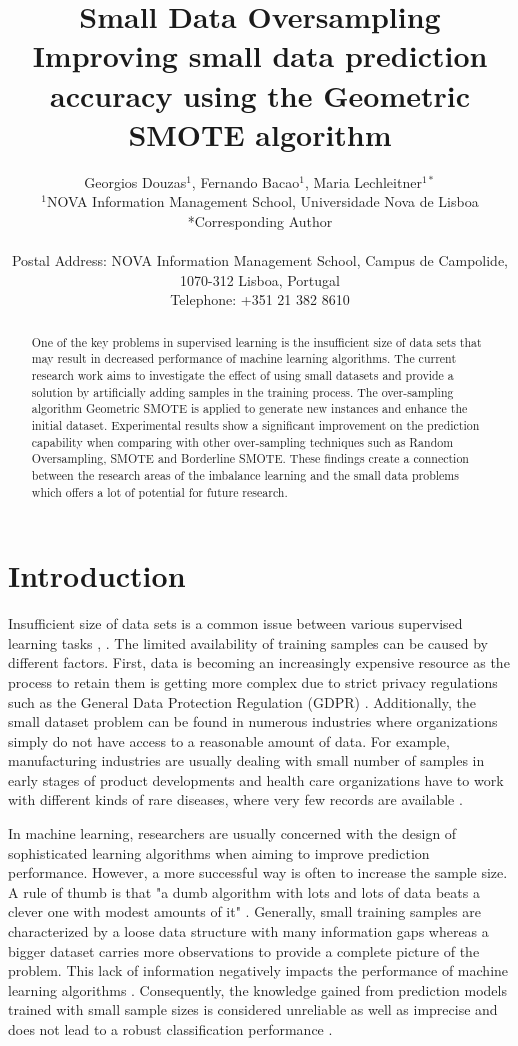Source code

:\documentclass[parskip=full]{scrartcl}
\title{Small Data Oversampling  \\ \LARGE{Improving small data prediction accuracy using the Geometric SMOTE algorithm}}
\author{
	Georgios Douzas\(^{1}\), Fernando Bacao\(^{1}\), Maria Lechleitner\(^{1*}\) 
	\\
	\small{\(^{1}\)NOVA Information Management School, Universidade Nova de Lisboa}
	\\
	\small{*Corresponding Author}
	\\
	\\
	\small{Postal Address: NOVA Information Management School, Campus de Campolide, 1070-312 Lisboa, Portugal}
	\\
	\small{Telephone: +351 21 382 8610}
}
\date{}
\begin{document}
\maketitle

\begin{abstract}
One of the key problems in supervised learning is the insufficient size of data
sets that may result in decreased performance of machine learning algorithms.
The current research work aims to investigate the effect of using small datasets
and provide a solution by artificially adding samples in the training process.
The over-sampling algorithm Geometric SMOTE is applied to generate new instances
and enhance the initial dataset. Experimental results show a significant
improvement on the prediction capability when comparing with other over-sampling
techniques such as Random Oversampling, SMOTE and Borderline SMOTE. These
findings create a connection between the research areas of the imbalance learning
and the small data problems which offers a lot of potential for future research.
\end{abstract}

\section{Introduction}
Insufficient size of data sets is a common issue between various supervised
learning tasks \cite{Niyogi.1998}, \cite{AbdulLateh.2017}. The limited
availability of training samples can be caused by different factors. First, data
is becoming an increasingly expensive resource \cite{Li.2007} as the process to
retain them is getting more complex due to strict privacy regulations such as
the General Data Protection Regulation (GDPR) \cite{EuropeanCommission.2019}.
Additionally, the small dataset problem can be found in numerous industries
where organizations simply do not have access to a reasonable amount of data.
For example, manufacturing industries are usually dealing with small number of
samples in early stages of product developments and health care organizations
have to work with different kinds of rare diseases, where very few records are
available \cite{AbdulLateh.2017}.

In machine learning, researchers are usually concerned with the design of
sophisticated learning algorithms when aiming to improve prediction performance.
However, a more successful way is often to increase the sample size. A rule of
thumb is that "a dumb algorithm with lots and lots of data beats a clever one
with modest amounts of it" \cite{Domingos.2012}. Generally, small training
samples are characterized by a loose data structure with many information gaps
whereas a bigger dataset carries more observations to provide a complete picture
of the problem. This lack of information negatively impacts the performance of
machine learning algorithms \cite{Lin.2018}. Consequently, the knowledge gained
from prediction models trained with small sample sizes is considered unreliable
as well as imprecise and does not lead to a robust classification performance
\cite{AbdulLateh.2017}.
\end{document}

━━━━━━━━━━

**Requirement:** Copy the records above exactly. The pictures are not part of the copy.

**Response to the exercise:**
Source code

:\documentclass[parskip=full]{scrartcl}
\title{Small Data Oversampling  \\ \LARGE{Improving small data prediction accuracy using the Geometric SMOTE algorithm}}
\author{
	Georgios Douzas\(^{1}\), Fernando Bacao\(^{1}\), Maria Lechleitner\(^{1*}\) 
	\\
	\small{\(^{1}\)NOVA Information Management School, Universidade Nova de Lisboa}
	\\
	\small{*Corresponding Author}
	\\
	\\
	\small{Postal Address: NOVA Information Management School, Campus de Campolide, 1070-312 Lisboa, Portugal}
	\\
	\small{Telephone: +351 21 382 8610}
}
\date{}
\begin{document}
\maketitle

\begin{abstract}
One of the key problems in supervised learning is the insufficient size of data
sets that may result in decreased performance of machine learning algorithms.
The current research work aims to investigate the effect of using small datasets
and provide a solution by artificially adding samples in the training process.
The over-sampling algorithm Geometric SMOTE is applied to generate new instances
and enhance the initial dataset. Experimental results show a significant
improvement on the prediction capability when comparing with other over-sampling
techniques such as Random Oversampling, SMOTE and Borderline SMOTE. These
findings create a connection between the research areas of the imbalance learning
and the small data problems which offers a lot of potential for future research.
\end{abstract}

\section{Introduction}
Insufficient size of data sets is a common issue between various supervised
learning tasks \cite{Niyogi.1998}, \cite{AbdulLateh.2017}. The limited
availability of training samples can be caused by different factors. First, data
is becoming an increasingly expensive resource \cite{Li.2007} as the process to
retain them is getting more complex due to strict privacy regulations such as
the General Data Protection Regulation (GDPR) \cite{EuropeanCommission.2019}.
Additionally, the small dataset problem can be found in numerous industries
where organizations simply do not have access to a reasonable amount of data.
For example, manufacturing industries are usually dealing with small number of
samples in early stages of product developments and health care organizations
have to work with different kinds of rare diseases, where very few records are
available \cite{AbdulLateh.2017}.

In machine learning, researchers are usually concerned with the design of
sophisticated learning algorithms when aiming to improve prediction performance.
However, a more successful way is often to increase the sample size. A rule of
thumb is that "a dumb algorithm with lots and lots of data beats a clever one
with modest amounts of it" \cite{Domingos.2012}. Generally, small training
samples are characterized by a loose data structure with many information gaps
whereas a bigger dataset carries more observations to provide a complete picture
of the problem. This lack of information negatively impacts the performance of
machine learning algorithms \cite{Lin.2018}. Consequently, the knowledge gained
from prediction models trained with small sample sizes is considered unreliable
as well as imprecise and does not lead to a robust classification performance
\cite{AbdulLateh.2017}.
\end{document}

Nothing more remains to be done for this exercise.